Dans une instruction aux préfets de région et de département récemment rendue publique, la ministre du Logement et de l’Habitat durable demande fermement aux représentants de l’Etat d’« utiliser tous les outils possibles autorisés par la loi pour améliorer l’accès au logement » des publics reconnus prioritaires au titre du droit au logement opposable (DALO) et des personnes sortant de structures d’hébergement.
Cette instruction fait suite au rapport de la présidente du Haut Comité pour le logement des personnes défavorisées (HCLPD) et du comité de suivi de la loi « DALO », Marie-Arlette Carlotti, qui a mené l’an dernier une évaluation sur l’effectivité du DALO dans 14 départements, relevant de nombreux dysfonctionnements en particulier dans les départements de Provence-Alpes-Côte d’Azur(1).

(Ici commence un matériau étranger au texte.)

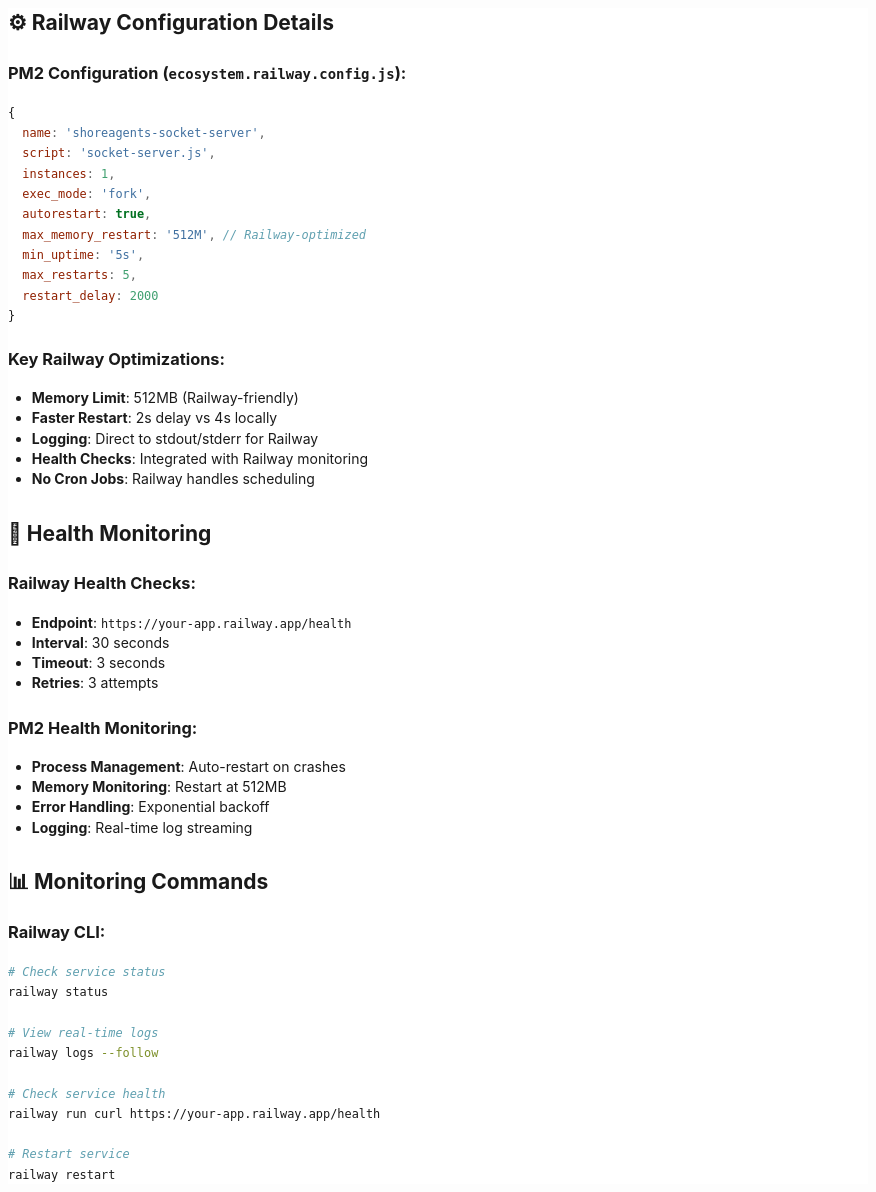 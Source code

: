 ## ⚙️ Railway Configuration Details

### PM2 Configuration (`ecosystem.railway.config.js`):
```javascript
{
  name: 'shoreagents-socket-server',
  script: 'socket-server.js',
  instances: 1,
  exec_mode: 'fork',
  autorestart: true,
  max_memory_restart: '512M', // Railway-optimized
  min_uptime: '5s',
  max_restarts: 5,
  restart_delay: 2000
}
```

### Key Railway Optimizations:
- **Memory Limit**: 512MB (Railway-friendly)
- **Faster Restart**: 2s delay vs 4s locally
- **Logging**: Direct to stdout/stderr for Railway
- **Health Checks**: Integrated with Railway monitoring
- **No Cron Jobs**: Railway handles scheduling

## 🏥 Health Monitoring

### Railway Health Checks:
- **Endpoint**: `https://your-app.railway.app/health`
- **Interval**: 30 seconds
- **Timeout**: 3 seconds
- **Retries**: 3 attempts

### PM2 Health Monitoring:
- **Process Management**: Auto-restart on crashes
- **Memory Monitoring**: Restart at 512MB
- **Error Handling**: Exponential backoff
- **Logging**: Real-time log streaming

## 📊 Monitoring Commands

### Railway CLI:
```bash
# Check service status
railway status

# View real-time logs
railway logs --follow

# Check service health
railway run curl https://your-app.railway.app/health

# Restart service
railway restart
```
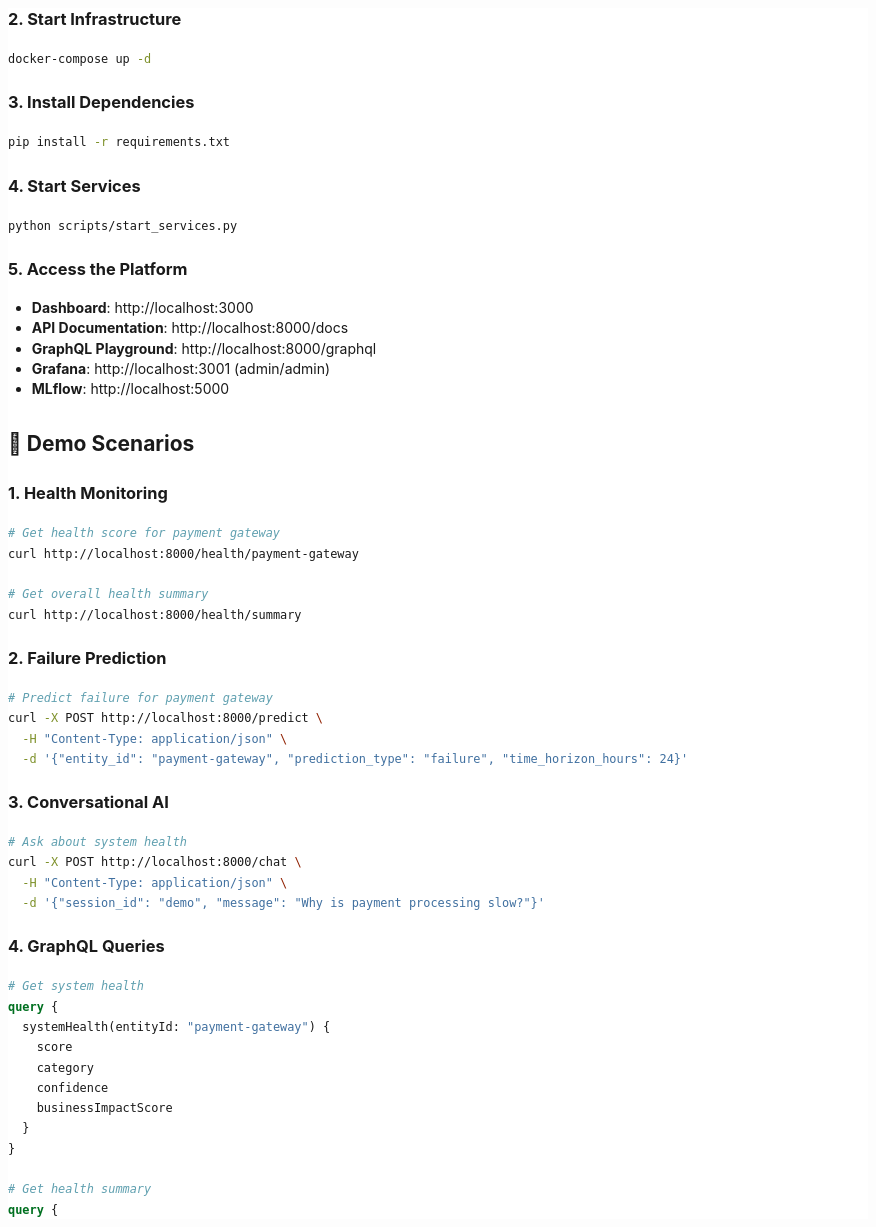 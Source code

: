 ### 2. Start Infrastructure
```bash
docker-compose up -d
```

### 3. Install Dependencies
```bash
pip install -r requirements.txt
```

### 4. Start Services
```bash
python scripts/start_services.py
```

### 5. Access the Platform
- **Dashboard**: http://localhost:3000
- **API Documentation**: http://localhost:8000/docs
- **GraphQL Playground**: http://localhost:8000/graphql
- **Grafana**: http://localhost:3001 (admin/admin)
- **MLflow**: http://localhost:5000

## 🎯 Demo Scenarios

### 1. Health Monitoring
```bash
# Get health score for payment gateway
curl http://localhost:8000/health/payment-gateway

# Get overall health summary
curl http://localhost:8000/health/summary
```

### 2. Failure Prediction
```bash
# Predict failure for payment gateway
curl -X POST http://localhost:8000/predict \
  -H "Content-Type: application/json" \
  -d '{"entity_id": "payment-gateway", "prediction_type": "failure", "time_horizon_hours": 24}'
```

### 3. Conversational AI
```bash
# Ask about system health
curl -X POST http://localhost:8000/chat \
  -H "Content-Type: application/json" \
  -d '{"session_id": "demo", "message": "Why is payment processing slow?"}'
```

### 4. GraphQL Queries
```graphql
# Get system health
query {
  systemHealth(entityId: "payment-gateway") {
    score
    category
    confidence
    businessImpactScore
  }
}

# Get health summary
query {
``` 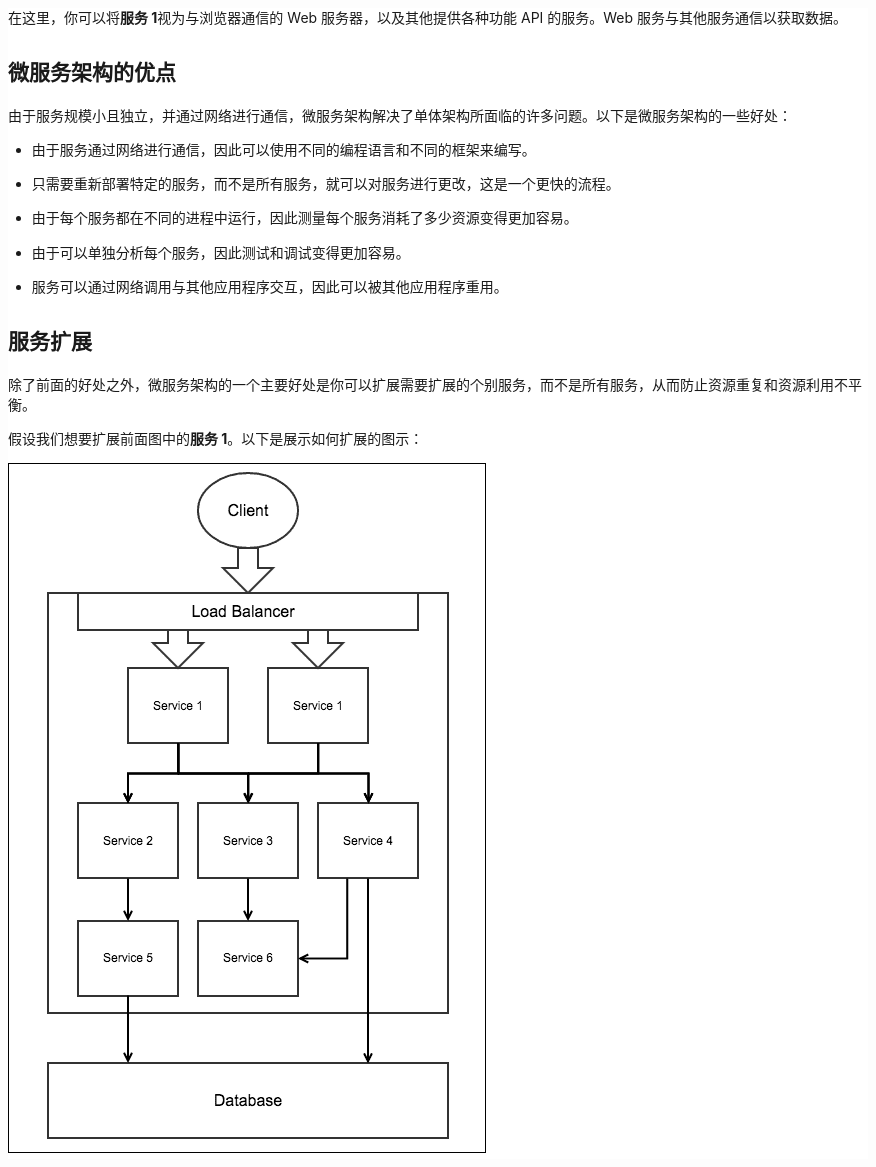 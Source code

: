 在这里，你可以将**服务 1**视为与浏览器通信的 Web 服务器，以及其他提供各种功能 API 的服务。Web 服务与其他服务通信以获取数据。

## 微服务架构的优点

由于服务规模小且独立，并通过网络进行通信，微服务架构解决了单体架构所面临的许多问题。以下是微服务架构的一些好处：

+   由于服务通过网络进行通信，因此可以使用不同的编程语言和不同的框架来编写。

+   只需要重新部署特定的服务，而不是所有服务，就可以对服务进行更改，这是一个更快的流程。

+   由于每个服务都在不同的进程中运行，因此测量每个服务消耗了多少资源变得更加容易。

+   由于可以单独分析每个服务，因此测试和调试变得更加容易。

+   服务可以通过网络调用与其他应用程序交互，因此可以被其他应用程序重用。

## 服务扩展

除了前面的好处之外，微服务架构的一个主要好处是你可以扩展需要扩展的个别服务，而不是所有服务，从而防止资源重复和资源利用不平衡。

假设我们想要扩展前面图中的**服务 1**。以下是展示如何扩展的图示：

![服务扩展](img/B05154_01_03.jpg)
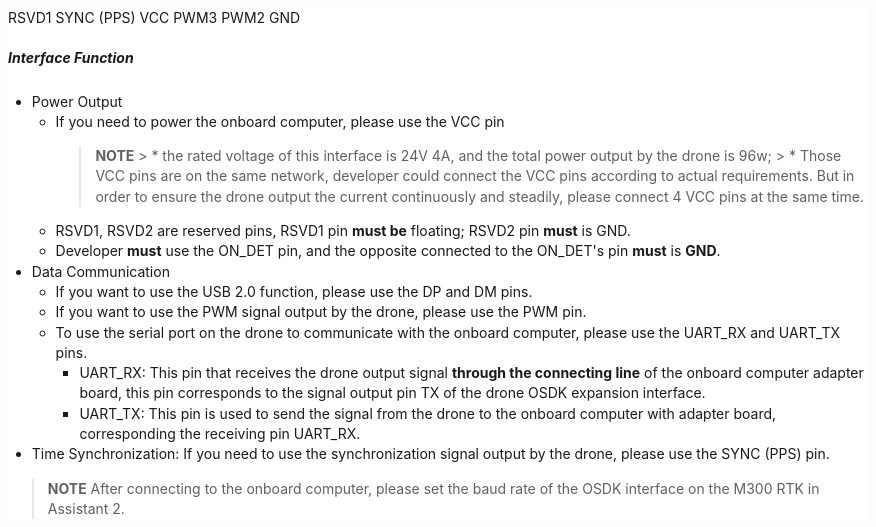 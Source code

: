 <td> RSVD1 </td>
<td> SYNC (PPS) </td>
<td> VCC </td>
<td> PWM3 </td>
<td> PWM2 </td>
<td> GND </td>
</tr>
</table>
</div>
</div>

##### Interface Function
* Power Output
    * If you need to power the onboard computer, please use the VCC pin
       > **NOTE** 
          > * the rated voltage of this interface is 24V 4A, and the total power output by the drone is 96w;
          > * Those VCC pins are on the same network, developer could connect the VCC pins according to actual requirements. But in order to ensure the drone output the current continuously and steadily, please connect 4 VCC pins at the same time.
    * RSVD1, RSVD2 are reserved pins, RSVD1 pin **must be** floating; RSVD2 pin **must** is GND.
    * Developer **must** use the ON_DET pin, and the opposite connected to the ON_DET's pin **must** is **GND**.
* Data Communication
    * If you want to use the USB 2.0 function, please use the DP and DM pins.
    * If you want to use the PWM signal output by the drone, please use the PWM pin.
    * To use the serial port on the drone to communicate with the onboard computer, please use the UART_RX and UART_TX pins.
        * UART_RX: This pin that receives the drone output signal **through the connecting line** of the onboard computer adapter board, this pin corresponds to the signal output pin TX of the drone OSDK expansion interface.
        * UART_TX: This pin is used to send the signal from the drone to the onboard computer with adapter board, corresponding the receiving pin UART_RX.
* Time Synchronization: If you need to use the synchronization signal output by the drone, please use the SYNC (PPS) pin.

> **NOTE** After connecting to the onboard computer, please set the baud rate of the OSDK interface on the M300 RTK in Assistant 2. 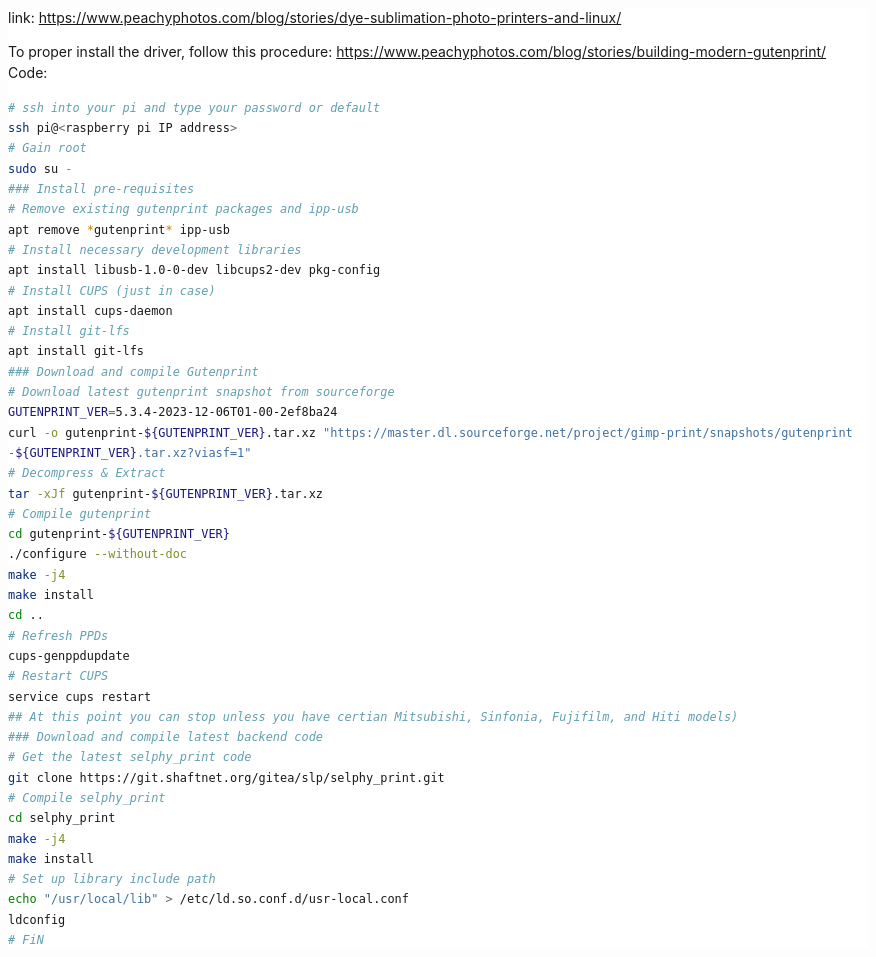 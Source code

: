 link: https://www.peachyphotos.com/blog/stories/dye-sublimation-photo-printers-and-linux/

To proper install the driver, follow this procedure: https://www.peachyphotos.com/blog/stories/building-modern-gutenprint/
Code: 
```sh
# ssh into your pi and type your password or default
ssh pi@<raspberry pi IP address>
# Gain root
sudo su -
### Install pre-requisites
# Remove existing gutenprint packages and ipp-usb
apt remove *gutenprint* ipp-usb
# Install necessary development libraries
apt install libusb-1.0-0-dev libcups2-dev pkg-config
# Install CUPS (just in case)
apt install cups-daemon
# Install git-lfs
apt install git-lfs
### Download and compile Gutenprint
# Download latest gutenprint snapshot from sourceforge
GUTENPRINT_VER=5.3.4-2023-12-06T01-00-2ef8ba24
curl -o gutenprint-${GUTENPRINT_VER}.tar.xz "https://master.dl.sourceforge.net/project/gimp-print/snapshots/gutenprint-${GUTENPRINT_VER}.tar.xz?viasf=1"
# Decompress & Extract
tar -xJf gutenprint-${GUTENPRINT_VER}.tar.xz
# Compile gutenprint
cd gutenprint-${GUTENPRINT_VER}
./configure --without-doc
make -j4
make install
cd ..
# Refresh PPDs
cups-genppdupdate
# Restart CUPS
service cups restart
## At this point you can stop unless you have certian Mitsubishi, Sinfonia, Fujifilm, and Hiti models)
### Download and compile latest backend code
# Get the latest selphy_print code
git clone https://git.shaftnet.org/gitea/slp/selphy_print.git
# Compile selphy_print
cd selphy_print
make -j4 
make install
# Set up library include path
echo "/usr/local/lib" > /etc/ld.so.conf.d/usr-local.conf
ldconfig
# FiN

```
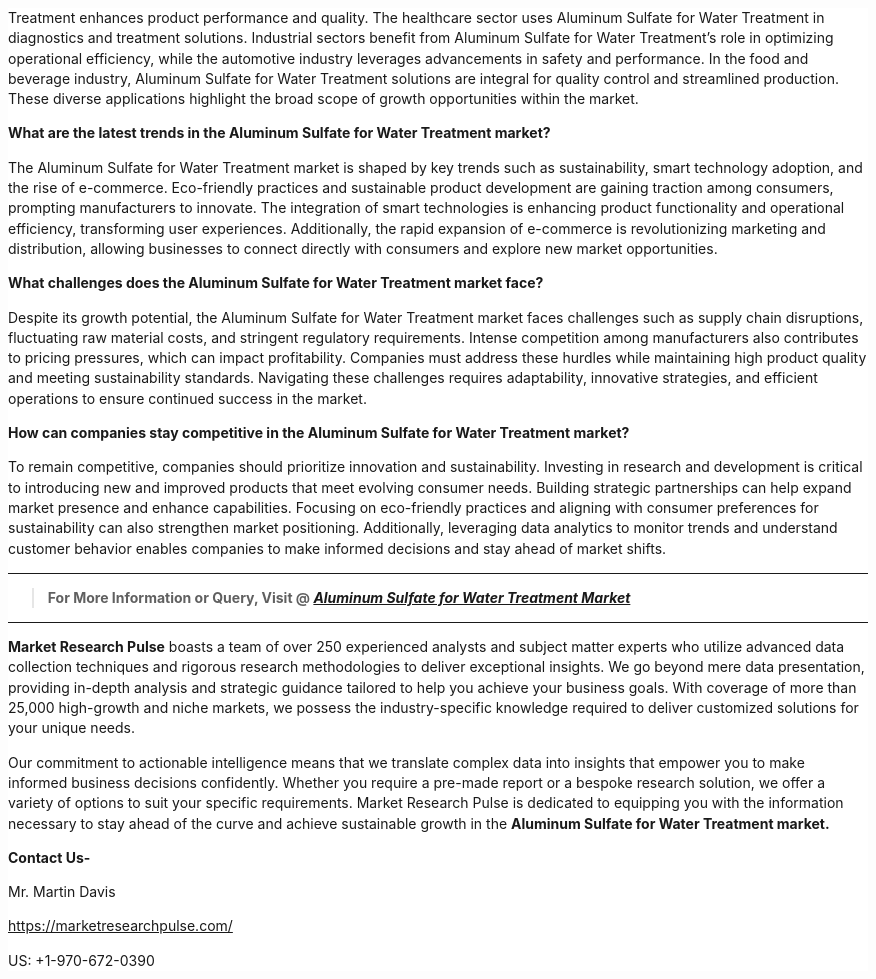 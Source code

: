 Treatment enhances product performance and quality. The healthcare sector uses Aluminum Sulfate for Water Treatment in diagnostics and treatment solutions. Industrial sectors benefit from Aluminum Sulfate for Water Treatment&rsquo;s role in optimizing operational efficiency, while the automotive industry leverages advancements in safety and performance. In the food and beverage industry, Aluminum Sulfate for Water Treatment solutions are integral for quality control and streamlined production. These diverse applications highlight the broad scope of growth opportunities within the market.</p><p><strong>What are the latest trends in the Aluminum Sulfate for Water Treatment market?</strong></p><p>The Aluminum Sulfate for Water Treatment market is shaped by key trends such as sustainability, smart technology adoption, and the rise of e-commerce. Eco-friendly practices and sustainable product development are gaining traction among consumers, prompting manufacturers to innovate. The integration of smart technologies is enhancing product functionality and operational efficiency, transforming user experiences. Additionally, the rapid expansion of e-commerce is revolutionizing marketing and distribution, allowing businesses to connect directly with consumers and explore new market opportunities.</p><p><strong>What challenges does the Aluminum Sulfate for Water Treatment market face?</strong></p><p>Despite its growth potential, the Aluminum Sulfate for Water Treatment market faces challenges such as supply chain disruptions, fluctuating raw material costs, and stringent regulatory requirements. Intense competition among manufacturers also contributes to pricing pressures, which can impact profitability. Companies must address these hurdles while maintaining high product quality and meeting sustainability standards. Navigating these challenges requires adaptability, innovative strategies, and efficient operations to ensure continued success in the market.</p><p><strong>How can companies stay competitive in the Aluminum Sulfate for Water Treatment market?</strong></p><p>To remain competitive, companies should prioritize innovation and sustainability. Investing in research and development is critical to introducing new and improved products that meet evolving consumer needs. Building strategic partnerships can help expand market presence and enhance capabilities. Focusing on eco-friendly practices and aligning with consumer preferences for sustainability can also strengthen market positioning. Additionally, leveraging data analytics to monitor trends and understand customer behavior enables companies to make informed decisions and stay ahead of market shifts.</p><hr /><blockquote><p><strong>For More Information or Query, Visit @&nbsp;<em><a href="https://marketresearchpulse.com/report/51656/aluminum-sulfate-for-water-treatment-market?utm_source=Linkedin&utm_medium=0112">Aluminum Sulfate for Water Treatment Market</a></em></strong></p></blockquote><hr /><p><strong>Market Research Pulse</strong> boasts a team of over 250 experienced analysts and subject matter experts who utilize advanced data collection techniques and rigorous research methodologies to deliver exceptional insights. We go beyond mere data presentation, providing in-depth analysis and strategic guidance tailored to help you achieve your business goals. With coverage of more than 25,000 high-growth and niche markets, we possess the industry-specific knowledge required to deliver customized solutions for your unique needs.</p><p>Our commitment to actionable intelligence means that we translate complex data into insights that empower you to make informed business decisions confidently. Whether you require a pre-made report or a bespoke research solution, we offer a variety of options to suit your specific requirements. Market Research Pulse is dedicated to equipping you with the information necessary to stay ahead of the curve and achieve sustainable growth in the <strong>Aluminum Sulfate for Water Treatment market.</strong></p><p><strong>Contact Us-</strong></p><p>Mr. Martin Davis</p><p>https://marketresearchpulse.com/</p><p>US: +1-970-672-0390</p> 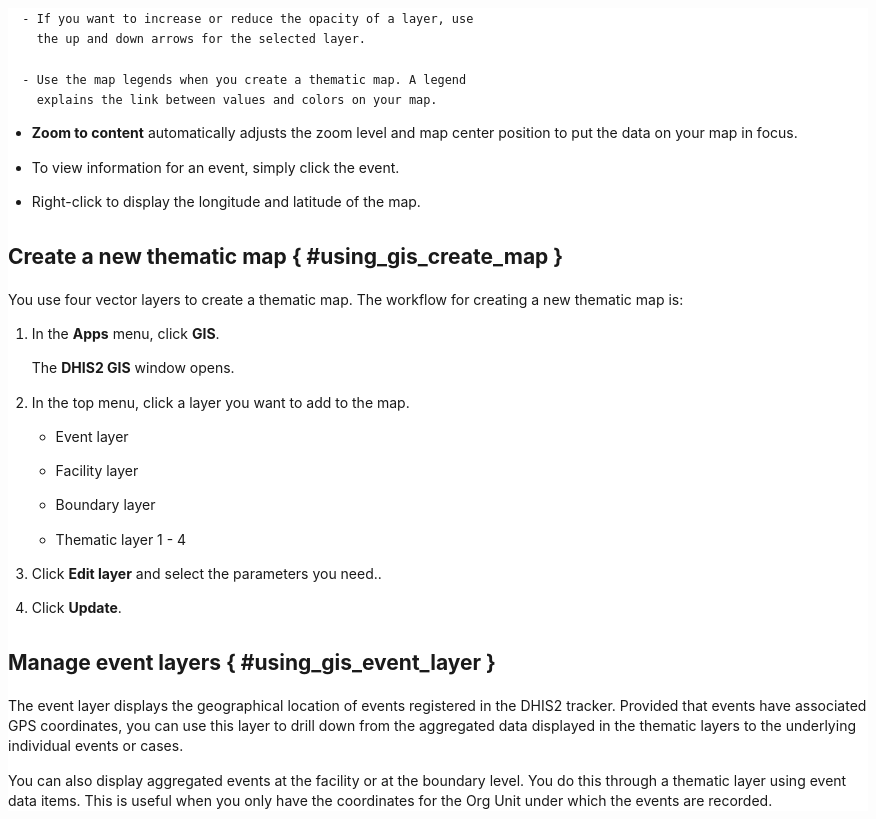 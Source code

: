       - If you want to increase or reduce the opacity of a layer, use
        the up and down arrows for the selected layer.
    
      - Use the map legends when you create a thematic map. A legend
        explains the link between values and colors on your map.



  - **Zoom to content** automatically adjusts the zoom level and map
    center position to put the data on your map in focus.

  - To view information for an event, simply click the event.

  - Right-click to display the longitude and latitude of the map.

## Create a new thematic map { #using_gis_create_map } 

You use four vector layers to create a thematic map. The workflow for
creating a new thematic map is:

1.  In the **Apps** menu, click **GIS**.
    
    The **DHIS2 GIS** window opens.

2.  In the top menu, click a layer you want to add to the map.
    
      - Event layer
    
      - Facility layer
    
      - Boundary layer
    
      - Thematic layer 1 - 4

3.  Click **Edit layer** and select the parameters you need..

4.  Click **Update**.

## Manage event layers { #using_gis_event_layer } 

The event layer displays the geographical location of events registered
in the DHIS2 tracker. Provided that events have associated GPS
coordinates, you can use this layer to drill down from the aggregated
data displayed in the thematic layers to the underlying individual
events or cases.

You can also display aggregated events at the facility or at the
boundary level. You do this through a thematic layer using event data
items. This is useful when you only have the coordinates for the Org
Unit under which the events are recorded.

L’ancienne ministre avait notamment observé que l’ensemble de l’offre de logement prévu par la loi pour l’accès au logement des publics mal logés n’est que partiellement mobilisé. Principales raisons relevées : des contingents préfectoraux (autrement dit, des logements sociaux réservés par l’Etat) « partiellement identifiés » et ne bénéficiant pas totalement aux publics prioritaires mal logés, ou bien encore délégués en gestion à certaines communes entraînant de faibles résultats en matière d’accès au logement des publics prioritaires. Marie-Arlette Carlotti avait également pointé du doigt l’absence d’utilisation des pouvoirs coercitifs du préfet en cas de refus d’un bailleur de respecter le cadre légal.
Dans son instruction aux préfets, Emmanuelle Cosse commence par leur rappeler que, conséquence de la loi du 27 janvier dernier relative à l’égalité et à la citoyenneté, il ne leur est plus possible de procéder à une délégation des contingents de l’Etat aux communes, que ces communes soient ou non carencées au titre de la loi « SRU » (solidarité et renouvellement urbains). Ainsi, « il convient de résilier de plein droit les conventions de délégation du contingent [préfectoral] qui auraient été accordées à des communes carencées au titre de la loi “SRU” », un mois après la publication de la loi « égalité et citoyenneté »(2). La ministre exhorte par ailleurs les représentants de l’Etat à « demander, sans délai, l’inscription à l’ordre du jour du premier comité régional de l’habitat et de l’hébergement de la région de la résiliation de l’ensemble des conventions de délégation du contingent de l’Etat à des communes non carencées » de leur territoire ainsi que la reprise du contingent de l’Etat dans les communes où il a été délégué « de fait » sans conclusion d’une convention.
Plus globalement, Emmanuelle Cosse demande aux préfets de « mettre un terme à la méconnaissance des contingents dont relèvent les logements attribués dans le département », rappelant que « non seulement l’Etat doit avoir identifié son contingent […] mais, en outre, les conventions de réservation de tous les réservataires sur tous les programmes doivent être communiquées au préfet ».
Il leur faut également s’assurer de l’efficacité de la mobilisation du contingent de l’Etat. Les préfets doivent ainsi « faire en sorte que la totalité des logements disponibles soit effectivement attribuée ou que le pourcentage de 25 % des attributions en flux soit atteint »(3). Il leur est également demandé de « s’assurer que le contingent de l’Etat soit exclusivement dédié aux ménages éligible s qui constituent sa raison d’être », en distinguant le contingent « prioritaires » du contingent « fonctionnaires », « lequel doit être mobilisé pour les prioritaires à défaut de candidats fonctionnaires ».
Enfin, la ministre appelle les représentants de l’Etat à utiliser pleinement leurs pouvoirs coercitifs en cas de défaillance ou de mauvaise volonté de certains bailleurs sociaux, en leur rappelant notamment qu’ils peuvent prendre des arrêtés d’attribution en substitution de la commission d’attribution des logements d’un bailleur. Et en précisant, au passage, que cette possibilité – qui existait déjà pour les demandeurs bénéficiant du DALO – a été étendue par la loi « égalité et citoyenneté » à l’ensemble des demandeurs prioritaires éligibles au contingent de l’Etat.
(2) Cette loi a été publiée au Journal officiel le 28 janvier 2017.
(3) En vertu de la loi « égalité et citoyenneté », 25 % des attributions réalisées hors des quartiers prioritaires doivent bénéficier à des ménages appartenant aux 25 % des ménages les plus pauvres.